[Dataset excerpts]
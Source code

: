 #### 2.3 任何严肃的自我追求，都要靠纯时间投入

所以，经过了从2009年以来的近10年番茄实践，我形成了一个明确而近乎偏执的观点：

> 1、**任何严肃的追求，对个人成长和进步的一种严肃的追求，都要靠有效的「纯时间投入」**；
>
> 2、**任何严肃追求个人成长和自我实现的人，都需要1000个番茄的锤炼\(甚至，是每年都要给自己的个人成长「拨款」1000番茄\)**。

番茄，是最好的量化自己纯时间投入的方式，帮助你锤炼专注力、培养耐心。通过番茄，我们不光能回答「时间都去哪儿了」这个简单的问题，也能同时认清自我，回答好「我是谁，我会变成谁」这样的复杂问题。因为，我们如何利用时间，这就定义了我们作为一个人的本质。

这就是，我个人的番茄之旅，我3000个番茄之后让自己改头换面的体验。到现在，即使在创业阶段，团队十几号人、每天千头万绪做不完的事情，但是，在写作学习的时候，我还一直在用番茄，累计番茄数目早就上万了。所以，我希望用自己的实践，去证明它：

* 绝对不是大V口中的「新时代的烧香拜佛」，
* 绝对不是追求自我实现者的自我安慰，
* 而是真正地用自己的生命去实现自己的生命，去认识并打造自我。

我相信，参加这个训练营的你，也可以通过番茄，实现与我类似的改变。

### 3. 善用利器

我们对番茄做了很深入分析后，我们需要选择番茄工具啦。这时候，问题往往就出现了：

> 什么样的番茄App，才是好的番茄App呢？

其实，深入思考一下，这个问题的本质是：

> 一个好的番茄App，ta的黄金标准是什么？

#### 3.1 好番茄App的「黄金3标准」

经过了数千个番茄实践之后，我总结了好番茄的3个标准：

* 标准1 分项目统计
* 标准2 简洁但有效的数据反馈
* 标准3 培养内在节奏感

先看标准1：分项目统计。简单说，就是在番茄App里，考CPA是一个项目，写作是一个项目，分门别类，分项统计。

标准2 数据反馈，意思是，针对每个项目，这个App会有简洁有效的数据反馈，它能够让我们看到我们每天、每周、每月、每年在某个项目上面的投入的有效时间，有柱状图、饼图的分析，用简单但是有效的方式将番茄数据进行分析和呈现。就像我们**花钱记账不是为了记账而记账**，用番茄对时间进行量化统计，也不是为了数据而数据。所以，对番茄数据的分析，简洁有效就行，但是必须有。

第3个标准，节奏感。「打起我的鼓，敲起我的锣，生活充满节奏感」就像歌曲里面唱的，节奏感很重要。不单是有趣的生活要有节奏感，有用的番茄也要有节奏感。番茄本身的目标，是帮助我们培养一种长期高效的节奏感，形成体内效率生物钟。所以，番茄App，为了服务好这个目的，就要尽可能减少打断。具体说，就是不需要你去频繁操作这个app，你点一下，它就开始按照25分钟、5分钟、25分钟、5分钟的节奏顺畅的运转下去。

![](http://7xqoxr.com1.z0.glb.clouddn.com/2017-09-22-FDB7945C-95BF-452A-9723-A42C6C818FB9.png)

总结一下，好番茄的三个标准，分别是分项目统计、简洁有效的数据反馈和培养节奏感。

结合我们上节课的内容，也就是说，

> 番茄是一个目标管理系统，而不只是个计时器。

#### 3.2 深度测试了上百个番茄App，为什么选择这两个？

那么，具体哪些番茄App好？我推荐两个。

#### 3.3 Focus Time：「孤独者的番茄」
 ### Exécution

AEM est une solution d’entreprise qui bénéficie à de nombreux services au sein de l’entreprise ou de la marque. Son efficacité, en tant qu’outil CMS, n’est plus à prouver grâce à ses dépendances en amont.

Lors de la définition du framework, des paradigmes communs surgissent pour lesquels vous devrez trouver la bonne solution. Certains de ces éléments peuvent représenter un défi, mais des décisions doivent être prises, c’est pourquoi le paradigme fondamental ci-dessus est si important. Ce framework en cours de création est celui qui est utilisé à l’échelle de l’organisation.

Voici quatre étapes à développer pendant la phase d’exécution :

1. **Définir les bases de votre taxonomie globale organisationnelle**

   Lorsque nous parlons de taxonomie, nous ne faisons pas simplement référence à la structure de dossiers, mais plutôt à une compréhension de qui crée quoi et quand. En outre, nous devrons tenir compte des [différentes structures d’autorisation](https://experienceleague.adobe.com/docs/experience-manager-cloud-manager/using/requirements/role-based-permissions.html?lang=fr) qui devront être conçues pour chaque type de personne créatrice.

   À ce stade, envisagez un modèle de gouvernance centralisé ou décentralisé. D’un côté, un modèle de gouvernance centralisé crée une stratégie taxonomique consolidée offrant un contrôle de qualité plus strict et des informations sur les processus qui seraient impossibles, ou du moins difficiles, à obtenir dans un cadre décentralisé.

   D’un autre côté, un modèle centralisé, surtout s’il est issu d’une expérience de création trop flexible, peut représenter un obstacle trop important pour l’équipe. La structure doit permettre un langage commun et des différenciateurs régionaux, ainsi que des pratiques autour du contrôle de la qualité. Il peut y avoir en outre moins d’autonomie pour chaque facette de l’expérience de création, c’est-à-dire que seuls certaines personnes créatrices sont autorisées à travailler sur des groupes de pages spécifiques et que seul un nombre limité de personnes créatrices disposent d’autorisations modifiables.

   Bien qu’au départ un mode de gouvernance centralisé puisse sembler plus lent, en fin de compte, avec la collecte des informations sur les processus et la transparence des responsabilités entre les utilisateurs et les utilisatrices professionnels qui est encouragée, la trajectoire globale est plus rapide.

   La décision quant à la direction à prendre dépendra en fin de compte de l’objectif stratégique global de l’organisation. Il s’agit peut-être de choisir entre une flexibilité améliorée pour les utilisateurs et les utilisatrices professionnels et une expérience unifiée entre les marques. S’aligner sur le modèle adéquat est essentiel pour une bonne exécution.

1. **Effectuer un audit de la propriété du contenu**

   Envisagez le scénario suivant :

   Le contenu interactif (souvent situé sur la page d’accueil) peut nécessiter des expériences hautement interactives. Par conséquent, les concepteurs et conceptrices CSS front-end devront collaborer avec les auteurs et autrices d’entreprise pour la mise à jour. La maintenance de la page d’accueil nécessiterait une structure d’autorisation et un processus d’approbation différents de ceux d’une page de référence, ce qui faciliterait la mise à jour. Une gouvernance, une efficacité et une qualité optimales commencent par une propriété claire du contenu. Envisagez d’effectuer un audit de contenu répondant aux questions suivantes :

▶ _WORK ITEM_
Restate word for word the entries above, starting at the line with "经过了数千个番茄实践之后，我总结了好番茄的3个标准：" and ending at the line with "AEM est une", inclusive, and no others.

▶ _RESULT_
经过了数千个番茄实践之后，我总结了好番茄的3个标准：

* 标准1 分项目统计
* 标准2 简洁但有效的数据反馈
* 标准3 培养内在节奏感

先看标准1：分项目统计。简单说，就是在番茄App里，考CPA是一个项目，写作是一个项目，分门别类，分项统计。

标准2 数据反馈，意思是，针对每个项目，这个App会有简洁有效的数据反馈，它能够让我们看到我们每天、每周、每月、每年在某个项目上面的投入的有效时间，有柱状图、饼图的分析，用简单但是有效的方式将番茄数据进行分析和呈现。就像我们**花钱记账不是为了记账而记账**，用番茄对时间进行量化统计，也不是为了数据而数据。所以，对番茄数据的分析，简洁有效就行，但是必须有。

第3个标准，节奏感。「打起我的鼓，敲起我的锣，生活充满节奏感」就像歌曲里面唱的，节奏感很重要。不单是有趣的生活要有节奏感，有用的番茄也要有节奏感。番茄本身的目标，是帮助我们培养一种长期高效的节奏感，形成体内效率生物钟。所以，番茄App，为了服务好这个目的，就要尽可能减少打断。具体说，就是不需要你去频繁操作这个app，你点一下，它就开始按照25分钟、5分钟、25分钟、5分钟的节奏顺畅的运转下去。

![](http://7xqoxr.com1.z0.glb.clouddn.com/2017-09-22-FDB7945C-95BF-452A-9723-A42C6C818FB9.png)

总结一下，好番茄的三个标准，分别是分项目统计、简洁有效的数据反馈和培养节奏感。

结合我们上节课的内容，也就是说，

> 番茄是一个目标管理系统，而不只是个计时器。

#### 3.2 深度测试了上百个番茄App，为什么选择这两个？

那么，具体哪些番茄App好？我推荐两个。

#### 3.3 Focus Time：「孤独者的番茄」
 ### Exécution

AEM est une solution d’entreprise qui bénéficie à de nombreux services au sein de l’entreprise ou de la marque. Son efficacité, en tant qu’outil CMS, n’est plus à prouver grâce à ses dépendances en amont.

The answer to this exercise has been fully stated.